What the task requires: In the records, find each line where "projects" occurs, and copy it.

:::::

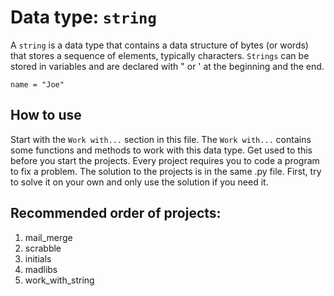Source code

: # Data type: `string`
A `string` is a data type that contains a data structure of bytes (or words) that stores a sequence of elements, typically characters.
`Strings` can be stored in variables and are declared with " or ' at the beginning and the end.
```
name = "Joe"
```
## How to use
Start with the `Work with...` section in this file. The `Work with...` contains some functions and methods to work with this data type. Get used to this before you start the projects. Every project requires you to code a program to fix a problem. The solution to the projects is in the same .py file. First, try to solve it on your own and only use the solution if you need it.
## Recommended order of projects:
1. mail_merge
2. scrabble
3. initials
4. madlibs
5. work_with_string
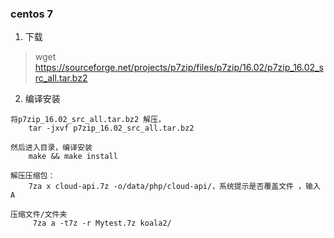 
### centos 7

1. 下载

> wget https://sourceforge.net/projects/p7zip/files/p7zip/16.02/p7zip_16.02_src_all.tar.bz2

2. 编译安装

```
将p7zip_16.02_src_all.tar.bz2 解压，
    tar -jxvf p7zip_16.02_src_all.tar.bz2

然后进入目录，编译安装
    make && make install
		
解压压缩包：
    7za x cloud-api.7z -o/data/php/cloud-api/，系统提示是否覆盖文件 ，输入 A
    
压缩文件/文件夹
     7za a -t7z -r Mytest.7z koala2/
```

:::::

Response to this task:
Start with the `Work with...` section in this file. The `Work with...` contains some functions and methods to work with this data type. Get used to this before you start the projects. Every project requires you to code a program to fix a problem. The solution to the projects is in the same .py file. First, try to solve it on your own and only use the solution if you need it.
## Recommended order of projects:
> wget https://sourceforge.net/projects/p7zip/files/p7zip/16.02/p7zip_16.02_src_all.tar.bz2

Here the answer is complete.